Dickson: Stengelese

From Paul Dickson at The National Pastime Museum on July 30, 2016:

July 30, 2016, marks the 126th anniversary of the birth of Casey Stengel, one of the truly legendary baseball figures of the twentieth century. First as a player and then as a manager, he was known as much for his ability as a baseball man as for Stengelese, the vocabulary and implausible brand of double talk that came out of his mouth. Red Smith once likened trying to understand Casey to “picking up quicksilver with boxing gloves.”

Many of the writers who covered him during his managerial years in New York (as Yankees skipper he won 10 pennants in 12 years, including five straight world championships followed by three dismal seasons with the expansion New York Mets) looked on Stengelese as “flagrant put-on.” Sportswriter Wells Twombly insisted, “He did it on purpose,” adding that Stengel was totally lucid and straightforward when unguarded but that he put on the act when the press was about.
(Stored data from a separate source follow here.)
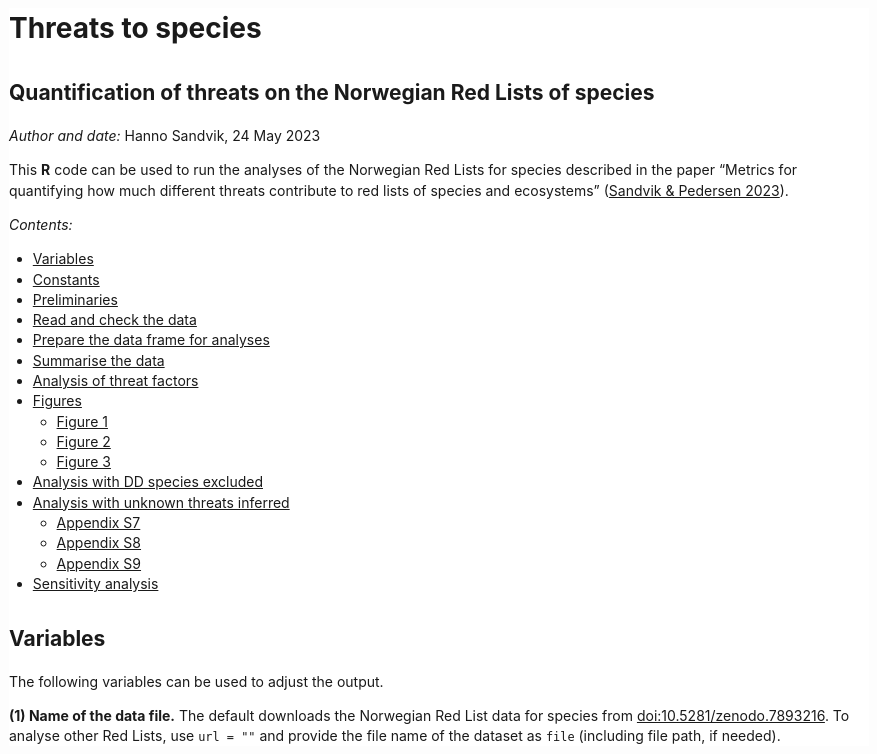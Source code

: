 # Threats to species
## Quantification of threats on the Norwegian Red Lists of species

_Author and date:_ Hanno Sandvik, 24 May 2023

This **R** code can be used to run the analyses of the Norwegian Red
Lists for species described in the paper “Metrics for quantifying how
much different threats contribute to red lists of species and
ecosystems” ([Sandvik & Pedersen
2023](https://doi.org/10.1111/cobi.14105)).

_Contents:_

-   <a href="#variables" id="toc-variables">Variables</a>
-   <a href="#constants" id="toc-constants">Constants</a>
-   <a href="#preliminaries" id="toc-preliminaries">Preliminaries</a>
-   <a href="#read-and-check-the-data" id="toc-read-and-check-the-data">Read
    and check the data</a>
-   <a href="#prepare-the-data-frame-for-analyses"
    id="toc-prepare-the-data-frame-for-analyses">Prepare the data frame for
    analyses</a>
-   <a href="#summarise-the-data" id="toc-summarise-the-data">Summarise the
    data</a>
-   <a href="#analysis-of-threat-factors"
    id="toc-analysis-of-threat-factors">Analysis of threat factors</a>
-   <a href="#figures" id="toc-figures">Figures</a>
    -   <a href="#figure-1" id="toc-figure-1">Figure 1</a>
    -   <a href="#figure-2" id="toc-figure-2">Figure 2</a>
    -   <a href="#figure-3" id="toc-figure-3">Figure 3</a>
-   <a href="#analysis-with-dd-species-excluded"
    id="toc-analysis-with-dd-species-excluded">Analysis with DD species
    excluded</a>
-   <a href="#analysis-with-unknown-threats-inferred"
    id="toc-analysis-with-unknown-threats-inferred">Analysis with unknown
    threats inferred</a>
    -   <a href="#appendix-s7" id="toc-appendix-s7">Appendix S7</a>
    -   <a href="#appendix-s8" id="toc-appendix-s8">Appendix S8</a>
    -   <a href="#appendix-s9" id="toc-appendix-s9">Appendix S9</a>
-   <a href="#sensitivity-analysis"
    id="toc-sensitivity-analysis">Sensitivity analysis</a>



## Variables

The following variables can be used to adjust the output.

**(1) Name of the data file.** The default downloads the Norwegian Red
List data for species from
[doi:10.5281/zenodo.7893216](https://doi.org/10.5281/zenodo.7893216). To
analyse other Red Lists, use `url = ""` and provide the file name of the
dataset as `file` (including file path, if needed).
Writing in Newsday the day after Stengel retired from baseball in 1965, George Vecsey had this to say about Stengelese, “He could have fun with it. When people from out-of-town gaped at him during the World Series, he turned on the Stengelese. It was what they had come for. When the radio and television poked their microphones in front of him, he turned on the Stengelese. He knew it made them mad. When the entire nation was watching him, he turned on the Stengelese. It was noblesse oblige.”